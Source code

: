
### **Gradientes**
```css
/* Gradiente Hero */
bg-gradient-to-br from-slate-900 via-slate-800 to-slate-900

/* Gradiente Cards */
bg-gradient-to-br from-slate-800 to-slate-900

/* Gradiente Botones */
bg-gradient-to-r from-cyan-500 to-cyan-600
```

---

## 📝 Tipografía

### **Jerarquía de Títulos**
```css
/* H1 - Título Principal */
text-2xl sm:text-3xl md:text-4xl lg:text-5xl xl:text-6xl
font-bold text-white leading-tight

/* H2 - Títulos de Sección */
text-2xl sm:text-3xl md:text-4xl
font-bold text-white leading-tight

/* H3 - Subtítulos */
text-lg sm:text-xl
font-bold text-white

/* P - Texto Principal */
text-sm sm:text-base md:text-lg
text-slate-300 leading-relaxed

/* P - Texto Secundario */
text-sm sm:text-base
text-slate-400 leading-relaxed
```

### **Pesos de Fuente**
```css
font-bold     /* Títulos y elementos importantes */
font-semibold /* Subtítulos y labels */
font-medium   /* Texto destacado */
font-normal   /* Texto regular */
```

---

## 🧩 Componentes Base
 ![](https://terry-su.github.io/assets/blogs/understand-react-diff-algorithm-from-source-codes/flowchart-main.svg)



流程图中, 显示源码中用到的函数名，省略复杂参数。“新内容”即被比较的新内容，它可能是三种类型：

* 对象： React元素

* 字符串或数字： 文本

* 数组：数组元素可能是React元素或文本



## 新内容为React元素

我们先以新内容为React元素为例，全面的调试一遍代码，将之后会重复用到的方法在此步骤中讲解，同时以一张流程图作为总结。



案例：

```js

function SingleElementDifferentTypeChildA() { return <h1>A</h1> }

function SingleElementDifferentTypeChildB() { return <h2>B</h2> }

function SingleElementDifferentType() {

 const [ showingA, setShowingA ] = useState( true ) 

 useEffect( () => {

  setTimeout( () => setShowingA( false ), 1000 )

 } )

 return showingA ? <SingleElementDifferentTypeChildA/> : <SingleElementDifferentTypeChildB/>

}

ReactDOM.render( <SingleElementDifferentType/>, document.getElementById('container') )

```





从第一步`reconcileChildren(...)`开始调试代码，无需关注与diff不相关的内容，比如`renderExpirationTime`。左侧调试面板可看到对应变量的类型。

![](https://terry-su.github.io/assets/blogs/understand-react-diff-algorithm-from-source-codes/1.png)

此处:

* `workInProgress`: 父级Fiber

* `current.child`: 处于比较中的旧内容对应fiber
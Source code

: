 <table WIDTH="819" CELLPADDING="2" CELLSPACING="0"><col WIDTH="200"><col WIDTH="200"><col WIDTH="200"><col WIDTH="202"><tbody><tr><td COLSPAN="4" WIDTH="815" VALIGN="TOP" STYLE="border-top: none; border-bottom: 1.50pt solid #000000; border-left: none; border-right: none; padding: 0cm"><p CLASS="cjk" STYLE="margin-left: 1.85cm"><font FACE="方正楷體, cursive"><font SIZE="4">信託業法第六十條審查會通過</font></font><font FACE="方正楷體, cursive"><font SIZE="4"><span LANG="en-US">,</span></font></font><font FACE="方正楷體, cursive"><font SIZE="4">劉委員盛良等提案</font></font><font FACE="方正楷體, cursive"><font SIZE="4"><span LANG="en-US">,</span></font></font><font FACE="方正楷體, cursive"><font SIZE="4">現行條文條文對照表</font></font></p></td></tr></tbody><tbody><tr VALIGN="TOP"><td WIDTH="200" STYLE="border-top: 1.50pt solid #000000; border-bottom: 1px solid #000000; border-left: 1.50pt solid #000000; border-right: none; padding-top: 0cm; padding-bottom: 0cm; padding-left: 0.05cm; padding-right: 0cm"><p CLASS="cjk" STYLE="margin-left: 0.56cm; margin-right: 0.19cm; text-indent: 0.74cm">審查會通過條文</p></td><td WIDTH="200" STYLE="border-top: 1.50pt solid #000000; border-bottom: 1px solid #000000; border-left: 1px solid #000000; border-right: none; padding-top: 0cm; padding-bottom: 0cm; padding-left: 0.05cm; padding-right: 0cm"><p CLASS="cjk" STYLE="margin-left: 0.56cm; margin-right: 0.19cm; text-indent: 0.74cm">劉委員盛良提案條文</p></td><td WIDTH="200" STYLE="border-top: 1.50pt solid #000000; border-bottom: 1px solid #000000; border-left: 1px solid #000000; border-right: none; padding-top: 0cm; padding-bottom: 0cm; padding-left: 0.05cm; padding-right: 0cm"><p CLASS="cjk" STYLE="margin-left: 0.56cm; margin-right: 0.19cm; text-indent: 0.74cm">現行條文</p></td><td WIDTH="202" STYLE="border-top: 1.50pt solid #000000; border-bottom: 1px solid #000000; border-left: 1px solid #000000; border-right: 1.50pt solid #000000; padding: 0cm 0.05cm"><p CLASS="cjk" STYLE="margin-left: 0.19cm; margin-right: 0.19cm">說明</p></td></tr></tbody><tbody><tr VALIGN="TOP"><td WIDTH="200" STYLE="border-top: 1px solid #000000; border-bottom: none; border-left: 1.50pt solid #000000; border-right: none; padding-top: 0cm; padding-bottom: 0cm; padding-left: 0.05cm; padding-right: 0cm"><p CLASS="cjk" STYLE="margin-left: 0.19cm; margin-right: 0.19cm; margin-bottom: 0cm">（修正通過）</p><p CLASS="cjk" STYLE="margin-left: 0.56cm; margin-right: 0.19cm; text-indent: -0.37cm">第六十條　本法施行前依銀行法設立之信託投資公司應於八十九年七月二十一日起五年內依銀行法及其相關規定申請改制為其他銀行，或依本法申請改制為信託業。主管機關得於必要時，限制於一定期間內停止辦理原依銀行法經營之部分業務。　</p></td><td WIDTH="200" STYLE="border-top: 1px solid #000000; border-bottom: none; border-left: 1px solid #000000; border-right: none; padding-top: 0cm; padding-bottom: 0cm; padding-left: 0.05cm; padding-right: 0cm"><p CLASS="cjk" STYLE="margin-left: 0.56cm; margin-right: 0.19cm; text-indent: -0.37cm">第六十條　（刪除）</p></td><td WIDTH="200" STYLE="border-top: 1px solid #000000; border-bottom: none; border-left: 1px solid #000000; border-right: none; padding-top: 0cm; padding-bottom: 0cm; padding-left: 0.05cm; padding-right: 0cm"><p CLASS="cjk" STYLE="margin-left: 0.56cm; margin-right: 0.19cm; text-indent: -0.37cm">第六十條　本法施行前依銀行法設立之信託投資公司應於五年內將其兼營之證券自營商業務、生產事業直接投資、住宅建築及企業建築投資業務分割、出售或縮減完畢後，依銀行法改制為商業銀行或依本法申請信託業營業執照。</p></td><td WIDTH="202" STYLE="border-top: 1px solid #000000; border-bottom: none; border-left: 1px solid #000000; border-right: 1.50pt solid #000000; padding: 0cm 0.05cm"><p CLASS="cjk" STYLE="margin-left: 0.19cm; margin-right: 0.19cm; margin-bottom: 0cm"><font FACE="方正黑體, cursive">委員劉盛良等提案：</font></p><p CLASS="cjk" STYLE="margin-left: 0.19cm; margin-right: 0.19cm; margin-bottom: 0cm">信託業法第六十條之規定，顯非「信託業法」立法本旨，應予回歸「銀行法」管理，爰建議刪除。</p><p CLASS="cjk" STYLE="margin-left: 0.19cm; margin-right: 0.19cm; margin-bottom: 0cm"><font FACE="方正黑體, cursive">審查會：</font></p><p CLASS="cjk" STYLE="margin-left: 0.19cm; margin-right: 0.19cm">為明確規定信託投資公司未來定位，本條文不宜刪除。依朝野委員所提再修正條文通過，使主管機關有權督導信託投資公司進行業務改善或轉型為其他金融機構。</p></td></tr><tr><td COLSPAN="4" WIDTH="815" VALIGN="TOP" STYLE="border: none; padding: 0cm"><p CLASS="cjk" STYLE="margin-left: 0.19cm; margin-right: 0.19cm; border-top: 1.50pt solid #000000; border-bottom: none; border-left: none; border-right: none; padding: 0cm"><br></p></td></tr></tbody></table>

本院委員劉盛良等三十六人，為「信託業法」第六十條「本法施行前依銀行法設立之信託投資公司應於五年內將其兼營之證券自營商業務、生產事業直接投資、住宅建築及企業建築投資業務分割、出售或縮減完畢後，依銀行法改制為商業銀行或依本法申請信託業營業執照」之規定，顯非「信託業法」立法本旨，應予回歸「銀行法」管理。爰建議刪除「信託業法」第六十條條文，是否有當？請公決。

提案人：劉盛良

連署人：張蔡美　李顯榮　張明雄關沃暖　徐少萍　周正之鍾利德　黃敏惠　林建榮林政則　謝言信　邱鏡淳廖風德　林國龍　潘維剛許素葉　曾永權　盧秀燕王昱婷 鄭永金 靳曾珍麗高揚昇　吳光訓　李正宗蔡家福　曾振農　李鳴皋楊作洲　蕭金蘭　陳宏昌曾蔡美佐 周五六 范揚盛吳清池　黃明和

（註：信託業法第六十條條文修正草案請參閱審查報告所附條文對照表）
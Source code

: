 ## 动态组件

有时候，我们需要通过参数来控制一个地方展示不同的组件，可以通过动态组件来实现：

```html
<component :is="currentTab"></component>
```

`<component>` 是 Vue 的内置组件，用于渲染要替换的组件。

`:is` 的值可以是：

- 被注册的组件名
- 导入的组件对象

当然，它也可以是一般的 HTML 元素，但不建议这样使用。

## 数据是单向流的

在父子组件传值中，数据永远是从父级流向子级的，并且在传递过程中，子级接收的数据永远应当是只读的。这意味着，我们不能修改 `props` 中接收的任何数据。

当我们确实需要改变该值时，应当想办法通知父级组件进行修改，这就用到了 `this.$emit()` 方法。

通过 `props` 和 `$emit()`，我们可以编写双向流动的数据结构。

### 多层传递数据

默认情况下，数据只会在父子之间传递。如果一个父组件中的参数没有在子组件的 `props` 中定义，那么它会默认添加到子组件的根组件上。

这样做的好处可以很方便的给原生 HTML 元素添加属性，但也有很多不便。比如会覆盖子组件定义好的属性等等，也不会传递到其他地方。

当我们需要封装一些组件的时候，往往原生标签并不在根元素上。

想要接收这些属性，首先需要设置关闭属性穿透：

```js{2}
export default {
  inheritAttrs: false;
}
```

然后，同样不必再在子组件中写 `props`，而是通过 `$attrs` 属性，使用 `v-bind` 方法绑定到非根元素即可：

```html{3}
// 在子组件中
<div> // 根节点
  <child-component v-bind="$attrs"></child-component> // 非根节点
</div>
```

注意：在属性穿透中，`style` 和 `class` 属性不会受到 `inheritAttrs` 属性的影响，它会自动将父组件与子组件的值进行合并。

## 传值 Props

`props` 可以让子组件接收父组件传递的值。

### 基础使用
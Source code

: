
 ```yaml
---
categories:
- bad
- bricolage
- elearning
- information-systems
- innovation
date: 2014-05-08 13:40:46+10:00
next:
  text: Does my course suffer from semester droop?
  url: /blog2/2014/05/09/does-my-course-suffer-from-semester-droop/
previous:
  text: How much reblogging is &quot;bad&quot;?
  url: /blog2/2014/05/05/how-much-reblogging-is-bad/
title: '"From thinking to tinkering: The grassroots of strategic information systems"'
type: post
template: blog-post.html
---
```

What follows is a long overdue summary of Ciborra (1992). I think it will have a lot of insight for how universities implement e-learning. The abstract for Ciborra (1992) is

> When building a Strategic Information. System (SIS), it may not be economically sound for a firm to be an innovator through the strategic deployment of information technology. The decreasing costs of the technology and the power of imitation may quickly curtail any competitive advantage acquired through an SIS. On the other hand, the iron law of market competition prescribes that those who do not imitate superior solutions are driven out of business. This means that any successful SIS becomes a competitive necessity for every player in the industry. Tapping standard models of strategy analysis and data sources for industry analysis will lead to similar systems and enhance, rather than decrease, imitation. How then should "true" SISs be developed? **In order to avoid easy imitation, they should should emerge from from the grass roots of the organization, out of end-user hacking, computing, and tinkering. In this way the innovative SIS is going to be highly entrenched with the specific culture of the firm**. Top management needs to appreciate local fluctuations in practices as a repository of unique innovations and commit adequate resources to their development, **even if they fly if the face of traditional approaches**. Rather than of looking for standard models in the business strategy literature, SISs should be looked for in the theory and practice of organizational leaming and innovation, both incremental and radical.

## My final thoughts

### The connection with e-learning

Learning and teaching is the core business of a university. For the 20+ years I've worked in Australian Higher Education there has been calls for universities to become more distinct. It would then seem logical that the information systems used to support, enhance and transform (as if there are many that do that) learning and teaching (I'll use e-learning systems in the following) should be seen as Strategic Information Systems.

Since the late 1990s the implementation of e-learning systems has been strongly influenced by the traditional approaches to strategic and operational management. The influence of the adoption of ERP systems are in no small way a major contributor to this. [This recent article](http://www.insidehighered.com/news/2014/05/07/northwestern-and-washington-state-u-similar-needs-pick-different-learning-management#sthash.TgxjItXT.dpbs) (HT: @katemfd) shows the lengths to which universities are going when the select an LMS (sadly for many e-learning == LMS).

**HOW TO COMPLETE THIS TASK:** Provide only the number of lines from the material above that include the word "false".

**YOUR SOLUTION:** 2